■ TASK INSTRUCTIONS:
Go through the data and copy each line that holds "https".

____ PROVIDED RECORDS

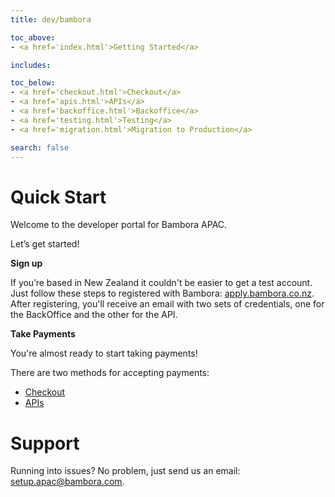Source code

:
 ```yaml
---
title: dev/bambora

toc_above:
- <a href='index.html'>Getting Started</a>

includes:

toc_below:
- <a href='checkout.html'>Checkout</a>
- <a href='apis.html'>APIs</a>
- <a href='backoffice.html'>Backoffice</a>
- <a href='testing.html'>Testing</a>
- <a href='migration.html'>Migration to Production</a>

search: false
---
```

<script src='js/vendor/clipboard.min.js'></script>
<script src='js/copy.js'></script>

# Quick Start

Welcome to the developer portal for Bambora APAC.

Let’s get started!

**Sign up**

If you’re based in New Zealand it couldn't be easier to get a test account. Just follow these steps to registered with Bambora:  [apply.bambora.co.nz](https://apply.bambora.co.nz). After registering, you'll receive an email with two sets of credentials, one for the BackOffice and the other for the API.

**Take Payments**

You're almost ready to start taking payments!

There are two methods for accepting payments:

* [Checkout](checkout.html)
* [APIs](apis.html)

# Support
Running into issues? No problem, just send us an email: [setup.apac@bambora.com](mailto:setup.apac@bambora.com).
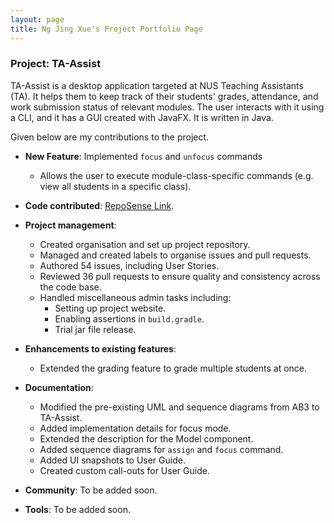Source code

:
 ```yaml
---
layout: page
title: Ng Jing Xue's Project Portfolio Page
---
```


### Project: TA-Assist

TA-Assist is a desktop application targeted at NUS Teaching Assistants (TA). It helps them to keep track of their students' grades, attendance, and work submission status of relevant modules.
The user interacts with it using a CLI, and it has a GUI created with JavaFX. It is written in Java.

Given below are my contributions to the project.

* **New Feature**: Implemented `focus` and `unfocus` commands
  * Allows the user to execute module-class-specific commands (e.g. view all students in a specific class).

* **Code contributed**: [RepoSense Link](https://nus-cs2103-ay2223s1.github.io/tp-dashboard/?search=njxue&breakdown=true).

* **Project management**:
  * Created organisation and set up project repository.
  * Managed and created labels to organise issues and pull requests.
  * Authored 54 issues, including User Stories.
  * Reviewed 36 pull requests to ensure quality and consistency across the code base.
  * Handled miscellaneous admin tasks including:
    * Setting up project website.
    * Enabling assertions in `build.gradle`.
    * Trial jar file release.

* **Enhancements to existing features**:
  * Extended the grading feature to grade multiple students at once.

* **Documentation**:
  * Modified the pre-existing UML and sequence diagrams from AB3 to TA-Assist.
  * Added implementation details for focus mode.
  * Extended the description for the Model component.
  * Added sequence diagrams for `assign` and `focus` command.
  * Added UI snapshots to User Guide.
  * Created custom call-outs for User Guide.

* **Community**: To be added soon.

* **Tools**: To be added soon.
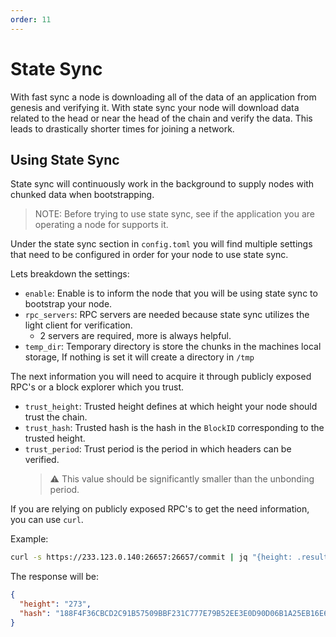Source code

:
 ```yaml
--- 
order: 11
---
```


# State Sync

With fast sync a node is downloading all of the data of an application from genesis and verifying it. 
With state sync your node will download data related to the head or near the head of the chain and verify the data. 
This leads to drastically shorter times for joining a network. 

## Using State Sync

State sync will continuously work in the background to supply nodes with chunked data when bootstrapping.

> NOTE: Before trying to use state sync, see if the application you are operating a node for supports it. 

Under the state sync section in `config.toml` you will find multiple settings that need to be configured in order for your node to use state sync.

Lets breakdown the settings:

- `enable`: Enable is to inform the node that you will be using state sync to bootstrap your node.
- `rpc_servers`: RPC servers are needed because state sync utilizes the light client for verification. 
    - 2 servers are required, more is always helpful. 
- `temp_dir`: Temporary directory is store the chunks in the machines local storage, If nothing is set it will create a directory in `/tmp`

The next information you will need to acquire it through publicly exposed RPC's or a block explorer which you trust. 

- `trust_height`: Trusted height defines at which height your node should trust the chain.
- `trust_hash`: Trusted hash is the hash in the `BlockID` corresponding to the trusted height.
- `trust_period`: Trust period is the period in which headers can be verified. 
  > :warning: This value should be significantly smaller than the unbonding period.

If you are relying on publicly exposed RPC's to get the need information, you can use `curl`.

Example: 

```bash
curl -s https://233.123.0.140:26657:26657/commit | jq "{height: .result.signed_header.header.height, hash: .result.signed_header.commit.block_id.hash}"
```

The response will be: 

```json
{
  "height": "273",
  "hash": "188F4F36CBCD2C91B57509BBF231C777E79B52EE3E0D90D06B1A25EB16E6E23D"
}
```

________

■ TASK SOLUTION:
If you’re based in New Zealand it couldn't be easier to get a test account. Just follow these steps to registered with Bambora:  [apply.bambora.co.nz](https://apply.bambora.co.nz). After registering, you'll receive an email with two sets of credentials, one for the BackOffice and the other for the API.
* **Code contributed**: [RepoSense Link](https://nus-cs2103-ay2223s1.github.io/tp-dashboard/?search=njxue&breakdown=true).
curl -s https://233.123.0.140:26657:26657/commit | jq "{height: .result.signed_header.header.height, hash: .result.signed_header.commit.block_id.hash}"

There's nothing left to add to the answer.